The Fountains of Silence(70)



“Yes, but why do I need—”

“You’ll see soon enough. Here, take this.” Ben hands Daniel an official press pass from the Herald Tribune. “This is worth more than gold here. But I’ll need it back as soon as you take the picture. Can’t have you running around Madrid with a Trib pass. You’ll have to wind the roll and give me the film as well.”

If Daniel wasn’t nervous before, he is now. He follows Ben outside. Ben tips the doorman who is holding a prearranged taxi.

“So, sounds like Nick returned the favor in Vallecas, eh?” Ben rubs his index finger across his teeth, brushing them. “I saw him at the club last night. He said you guys were at a dance in Vallecas and some crazy bullfighter wanted to kill you.”

Nick went to a club when they got back? He was practically passed out in the car.

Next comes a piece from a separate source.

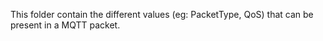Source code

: This folder contain the different values (eg: PacketType, QoS) that can be present in a MQTT packet.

“Nick was drunk,” says Daniel.

Ben nods. “Okay, newsboy. Pop quiz to prepare. Who’s the U.S. ambassador to Spain?”

“John Lodge.”

“Correct. Decent fella. He cares. Who are some of Franco’s guys?”

“Franco’s guys? You mean the Guardia Civil?”

“No, some of his ministers. His minister of information, minister of transportation.”

Daniel shrugs.

“Do you know anything about Franco?”

“Sure. He’s been in power since 1939. Devout Catholic.”

Ben rolls his eyes. “So? He also loves fishing and Fanta. Who cares?”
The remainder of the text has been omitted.